Mientras continúa la etapa de renegociación por el canje de deuda, que ya fue prorrogada en varias ocasiones, el presidente Alberto Fernández reiteró que próximamente el Gobierno hará una "contraoferta" a los bonistas y remarcó que los acreedores han recibido varias advertencias de que "están tirando de la cuerda más de lo debido".

"Nosotros hicimos una oferta de buena fe y los acreedores la rechazaron, dijeron que era muy baja, nos explicaron los motivos y nosotros reconsideramos nuestra oferta y vamos a hacer una nueva contraoferta tratando de acercarnos", señaló Fernández, en declaraciones a la FM Radio Con Vos.

El Presidente enfatizó que "ha habido en el mundo muchas declaraciones que le advirtieron a los acreedores que están tirando de la cuerda más de lo debido", y ratificó que espera pronto "llegar a un acuerdo".

La semana pasada, la directora gerente del  Fondo Monetario Internacional, Kristalina Georgieva, apuntó que "el objetivo es reestructurar la deuda de una manera que Argentina pueda pagarla" y que "nadie se beneficia de un país que cae al precipicio de la deuda". Además, argumentó que, si no se llegara a un arreglo, "el país quedaría excluido de los mercados, la economía sufriría, la gente sufriría y los acreedores no recuperarían su dinero". "En ocasiones, es necesario realizar una reestructuración reflexiva", remató.

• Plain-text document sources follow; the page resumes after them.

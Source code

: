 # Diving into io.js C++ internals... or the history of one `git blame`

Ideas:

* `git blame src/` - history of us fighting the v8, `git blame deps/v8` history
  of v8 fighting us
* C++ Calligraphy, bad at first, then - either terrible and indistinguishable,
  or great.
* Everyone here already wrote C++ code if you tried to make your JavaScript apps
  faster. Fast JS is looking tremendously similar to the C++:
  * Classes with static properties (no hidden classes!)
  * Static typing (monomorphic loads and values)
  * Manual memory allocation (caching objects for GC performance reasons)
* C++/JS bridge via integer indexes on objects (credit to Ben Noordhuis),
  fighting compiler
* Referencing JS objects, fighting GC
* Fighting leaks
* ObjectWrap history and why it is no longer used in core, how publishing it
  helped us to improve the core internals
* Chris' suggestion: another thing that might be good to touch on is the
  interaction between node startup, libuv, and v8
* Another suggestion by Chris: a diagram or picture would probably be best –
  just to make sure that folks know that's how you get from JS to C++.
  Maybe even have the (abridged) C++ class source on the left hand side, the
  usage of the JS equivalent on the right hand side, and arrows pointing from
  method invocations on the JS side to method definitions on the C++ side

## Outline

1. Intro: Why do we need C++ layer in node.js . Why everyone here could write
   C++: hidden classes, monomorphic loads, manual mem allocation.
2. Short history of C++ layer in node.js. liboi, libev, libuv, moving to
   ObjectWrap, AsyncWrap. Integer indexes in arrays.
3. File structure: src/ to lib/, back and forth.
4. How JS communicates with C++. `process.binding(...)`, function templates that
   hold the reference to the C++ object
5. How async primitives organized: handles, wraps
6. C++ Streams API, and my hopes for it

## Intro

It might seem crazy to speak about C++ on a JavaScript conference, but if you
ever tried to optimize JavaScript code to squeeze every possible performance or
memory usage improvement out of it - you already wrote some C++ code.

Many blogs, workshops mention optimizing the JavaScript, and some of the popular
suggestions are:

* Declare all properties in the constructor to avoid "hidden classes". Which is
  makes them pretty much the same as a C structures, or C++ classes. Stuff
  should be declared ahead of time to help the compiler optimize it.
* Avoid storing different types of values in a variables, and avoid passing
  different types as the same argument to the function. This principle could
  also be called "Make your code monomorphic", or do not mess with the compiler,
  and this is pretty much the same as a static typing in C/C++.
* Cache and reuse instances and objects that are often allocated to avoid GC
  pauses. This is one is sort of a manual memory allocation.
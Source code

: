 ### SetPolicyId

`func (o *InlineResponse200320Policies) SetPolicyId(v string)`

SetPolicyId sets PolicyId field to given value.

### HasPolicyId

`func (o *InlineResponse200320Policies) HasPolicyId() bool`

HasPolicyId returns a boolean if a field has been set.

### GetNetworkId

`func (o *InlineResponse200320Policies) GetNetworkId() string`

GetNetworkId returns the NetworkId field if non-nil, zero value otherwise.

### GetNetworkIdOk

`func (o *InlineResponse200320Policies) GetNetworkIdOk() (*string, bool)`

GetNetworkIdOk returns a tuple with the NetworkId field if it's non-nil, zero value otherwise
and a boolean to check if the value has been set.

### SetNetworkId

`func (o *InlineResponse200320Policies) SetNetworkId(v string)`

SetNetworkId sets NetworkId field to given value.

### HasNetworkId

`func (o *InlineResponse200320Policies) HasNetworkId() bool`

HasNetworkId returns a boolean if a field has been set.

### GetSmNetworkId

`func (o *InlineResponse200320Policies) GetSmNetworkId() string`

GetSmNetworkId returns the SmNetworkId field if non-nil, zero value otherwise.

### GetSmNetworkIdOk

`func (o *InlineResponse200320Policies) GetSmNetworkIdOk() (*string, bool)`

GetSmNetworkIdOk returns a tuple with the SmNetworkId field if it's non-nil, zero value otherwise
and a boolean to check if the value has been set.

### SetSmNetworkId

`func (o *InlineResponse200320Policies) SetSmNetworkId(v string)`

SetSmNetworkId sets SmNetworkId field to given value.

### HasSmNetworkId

En el mismo orden de ideas, Fernández insistió hoy en que no negociará un entendimiento que "sea un problema futuro para la Argentina" ni tampoco cerrará un acuerdo "que ponga en riesgo la vida de los argentinos".

El Presidente no quiere que "otra vez esa deuda la tenga que pagar los que trabajan, los que viven de un salario, los jubilados" y añadió: "No voy a hacer eso y, aunque parezca testarudo, crean que soy muy responsable".

"Lo que necesito es que la Argentina tenga una deuda que sea sostenible en el tiempo y que sea sustentable y que el que me siga pueda cumplirla", insistió.

Por otro lado, Fernández fue consultado acerca de la diferencia ente el dólar oficial y las demás cotizaciones, y si está la posibilidad de que se produzca una devaluación tras un acuerdo con los acreedores.

"No, no lo está, eso se va ir normalizando porque en gran medida es presión en parte de la negociación. Esta es un negociación donde se dejan todas las armas y la presión sobre el dólar es parte de esas armas", indicó.

Sobre una eventual devaluación, reconoció: "No la estamos pensando, yo no descarto nada porque la economía es dinámica, lo que digo es que no es nuestro propósito devaluar nada; nuestro propósito es que los números se ordenen".

Finalmente, al ser consultado sobre la publicación de un listado con los compradores de dólares entre 2015 y 2019, afirmó: "Creo que el problema no está en los compradores de los dólares sino en que, desde el Estado, se instaló un sistema que permitió eso".

"Había una política deliberada para facilitar esto. El problema no es quién compra; la culpa no la tiene el chancho sino de quien le da de comer y ahí es donde me parece que es lo que cuenta el informe, una política deliberada de vaciamiento de dólares del sistema financiero argentino", analizó.